Protégez-nous, ô Tzémès, sauvez-nous. ”
(E. Marcelin, La Reine Anacaona)
Cette imploration aux dieux de la reine Anacaona date de l’ère précolombienne. On aurait dit, en substituant le mot Tzémès par celui de “loas ou mystères”, l’invocation d’un patriote d’aujourd’hui face au grand mal d’Haïti. L’assassinat de notre première poétesse par les méchants Espagnols venus d’ailleurs l’a, malgré eux, élevée à la véritable gloire, celle “qui est immortelle et que couronne le martyre”.
Au nom de la Poésie (1860-1950)
Étrange fut l’évolution de la poésie des femmes depuis Anacaona.

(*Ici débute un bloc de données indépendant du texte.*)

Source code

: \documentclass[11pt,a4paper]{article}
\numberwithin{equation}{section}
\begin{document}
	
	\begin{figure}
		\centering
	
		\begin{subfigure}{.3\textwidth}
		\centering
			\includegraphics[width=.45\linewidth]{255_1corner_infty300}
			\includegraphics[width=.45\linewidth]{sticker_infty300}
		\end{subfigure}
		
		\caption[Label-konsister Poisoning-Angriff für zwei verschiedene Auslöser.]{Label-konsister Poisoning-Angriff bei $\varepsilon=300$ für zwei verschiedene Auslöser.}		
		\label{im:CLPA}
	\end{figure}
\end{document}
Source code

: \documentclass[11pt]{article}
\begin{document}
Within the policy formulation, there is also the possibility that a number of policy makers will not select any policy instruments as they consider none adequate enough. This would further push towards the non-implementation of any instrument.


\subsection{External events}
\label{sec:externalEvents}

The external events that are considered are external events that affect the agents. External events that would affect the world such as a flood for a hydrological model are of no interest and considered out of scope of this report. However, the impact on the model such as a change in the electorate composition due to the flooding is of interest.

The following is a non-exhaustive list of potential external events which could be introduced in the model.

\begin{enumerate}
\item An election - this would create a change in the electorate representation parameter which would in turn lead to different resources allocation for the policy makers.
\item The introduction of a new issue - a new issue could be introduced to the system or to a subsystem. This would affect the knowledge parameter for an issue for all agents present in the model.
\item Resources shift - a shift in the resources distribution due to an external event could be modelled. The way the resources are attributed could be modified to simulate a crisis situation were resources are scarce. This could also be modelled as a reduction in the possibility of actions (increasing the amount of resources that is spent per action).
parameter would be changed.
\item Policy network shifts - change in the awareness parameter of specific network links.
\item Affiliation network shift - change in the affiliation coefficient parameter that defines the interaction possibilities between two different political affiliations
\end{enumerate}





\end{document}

Une seule a échappé au mutisme féminin depuis la colonie. Nous citons Virginie Sampeur (1839-1919), première épouse d’Oswald Durand (1840-1906), le bohème. Son abandon par Durand aura permis à la littérature haïtienne de gagner en écriture grâce à un troublant et douloureux poème publié par la poétesse intitulé L’abandonnée. Ce premier poème écrit par une haïtienne laissait déjà présager l’avenir de nos futures femmes de lettres. Première poétesse connue après la reine Anacaona, Virginie Sampeur a le mérite d’avoir ouvert la voie à la poésie féminine écrite d’Haïti. Son amour pour Durand, le “tombeur de ces dames”, fait, malgré elle, l’éloge de la masculinité dans un pays où déjà le mâle profite, à ras le sol, de chaque moment accordé par la femelle aimée. Virginie Sampeur n’a publié aucune plaquette de poésie, sinon quelques poèmes éparpillés dans les revues et journaux de l’époque, ainsi que quelques nouvelles publiées en feuilleton .
“ Ah ! si vous étiez mort ! De mon âme meurtrie
Je ferais une tombe où , retraite chérie ,
Mes larmes couleraient lentement , sans remords
( ... )
Ah ! si vous étiez mort , votre éternel silence ,
Moins âpre qu’en ce jour , aurait son éloquence ,
Car ce ne serait plus le cruel abandon
( ... )
Mais vous n’êtes pas mort ! ô douleur sans mesure !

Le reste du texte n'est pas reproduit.